Monday's news that Salesforce.com is adding website publishing to its in-the-cloud offerings, is a great example of the cross-over of Web technologies that inspired this new blog on The Connected Web. I'll be writing here about developments that touch every aspect of how businesses use the Web to work smarter in today's 24x7, hyper-connected, global world. Not just software-as-a-service, which I've been writing about for more than a decade now, but also enterprise 2.0 and social networking, web content management and e-commerce infrastructure, cloud computing and mashups.
At first glance, this may seem like a random collection of topics, but I've been delighted to see it unexpectedly validated by the announcements coming out of Salesforce.com's Dreamforce conference this week, which I've been attending here in San Francisco (disclosure: Salesforce.com has paid my accommodation costs but not my airfare).

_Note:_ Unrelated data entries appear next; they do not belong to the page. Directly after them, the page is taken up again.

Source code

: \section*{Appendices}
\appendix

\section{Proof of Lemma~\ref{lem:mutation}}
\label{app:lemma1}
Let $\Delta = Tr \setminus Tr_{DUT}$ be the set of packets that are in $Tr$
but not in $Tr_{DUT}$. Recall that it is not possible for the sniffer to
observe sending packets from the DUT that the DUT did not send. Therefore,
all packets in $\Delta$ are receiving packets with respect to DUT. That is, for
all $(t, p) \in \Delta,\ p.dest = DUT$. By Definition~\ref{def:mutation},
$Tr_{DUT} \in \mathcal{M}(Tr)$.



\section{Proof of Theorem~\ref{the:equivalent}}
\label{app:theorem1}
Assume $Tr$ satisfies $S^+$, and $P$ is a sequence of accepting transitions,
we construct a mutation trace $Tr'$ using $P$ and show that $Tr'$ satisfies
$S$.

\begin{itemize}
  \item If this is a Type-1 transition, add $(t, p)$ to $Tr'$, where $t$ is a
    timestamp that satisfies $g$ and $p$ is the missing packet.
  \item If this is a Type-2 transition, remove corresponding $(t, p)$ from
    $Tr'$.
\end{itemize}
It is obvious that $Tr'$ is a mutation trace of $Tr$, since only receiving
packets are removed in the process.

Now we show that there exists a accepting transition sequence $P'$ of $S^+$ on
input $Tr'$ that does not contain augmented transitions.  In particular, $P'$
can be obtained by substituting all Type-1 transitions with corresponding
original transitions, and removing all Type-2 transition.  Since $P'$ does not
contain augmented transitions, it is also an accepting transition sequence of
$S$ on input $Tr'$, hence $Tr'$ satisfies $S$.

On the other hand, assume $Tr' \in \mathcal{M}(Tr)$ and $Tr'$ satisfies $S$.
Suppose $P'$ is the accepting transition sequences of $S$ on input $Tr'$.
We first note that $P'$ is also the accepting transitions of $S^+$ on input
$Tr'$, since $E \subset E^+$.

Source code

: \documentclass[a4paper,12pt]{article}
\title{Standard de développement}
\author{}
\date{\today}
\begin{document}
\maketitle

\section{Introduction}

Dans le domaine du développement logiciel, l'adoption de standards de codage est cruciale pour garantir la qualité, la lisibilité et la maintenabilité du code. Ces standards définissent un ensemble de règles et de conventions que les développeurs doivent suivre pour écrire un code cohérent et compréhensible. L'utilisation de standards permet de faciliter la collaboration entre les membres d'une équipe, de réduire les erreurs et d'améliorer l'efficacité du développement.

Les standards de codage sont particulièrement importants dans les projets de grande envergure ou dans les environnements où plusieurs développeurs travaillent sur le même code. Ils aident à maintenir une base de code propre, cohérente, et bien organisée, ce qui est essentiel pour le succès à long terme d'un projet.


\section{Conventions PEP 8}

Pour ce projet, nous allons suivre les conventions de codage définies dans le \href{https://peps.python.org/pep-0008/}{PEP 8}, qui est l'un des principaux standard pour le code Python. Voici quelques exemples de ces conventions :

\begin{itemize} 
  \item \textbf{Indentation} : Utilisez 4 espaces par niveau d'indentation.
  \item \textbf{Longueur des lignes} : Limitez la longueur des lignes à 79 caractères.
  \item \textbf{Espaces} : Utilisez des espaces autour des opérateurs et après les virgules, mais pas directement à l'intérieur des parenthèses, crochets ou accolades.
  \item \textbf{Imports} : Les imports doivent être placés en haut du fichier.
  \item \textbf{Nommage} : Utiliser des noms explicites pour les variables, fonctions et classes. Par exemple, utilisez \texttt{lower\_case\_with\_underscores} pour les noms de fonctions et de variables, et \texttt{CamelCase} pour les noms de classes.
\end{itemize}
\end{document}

Salesforce.com is best known, of course, for its eponymous SaaS CRM application, which gained several new features with a new release this week. It's also made cloud computing a big theme of the Dreamforce conference, even hiring people to parade outside the conference center towing huge cloud-shaped balloons. It announced integration of its Force.com cloud development platform with social networking platform Facebook. And as I mentioned above, it's also added some Web content capabilities with the introduction of Force.com Sites. That ticks most of my Connected Web topic areas, so it seems like this was the right week to start this blog.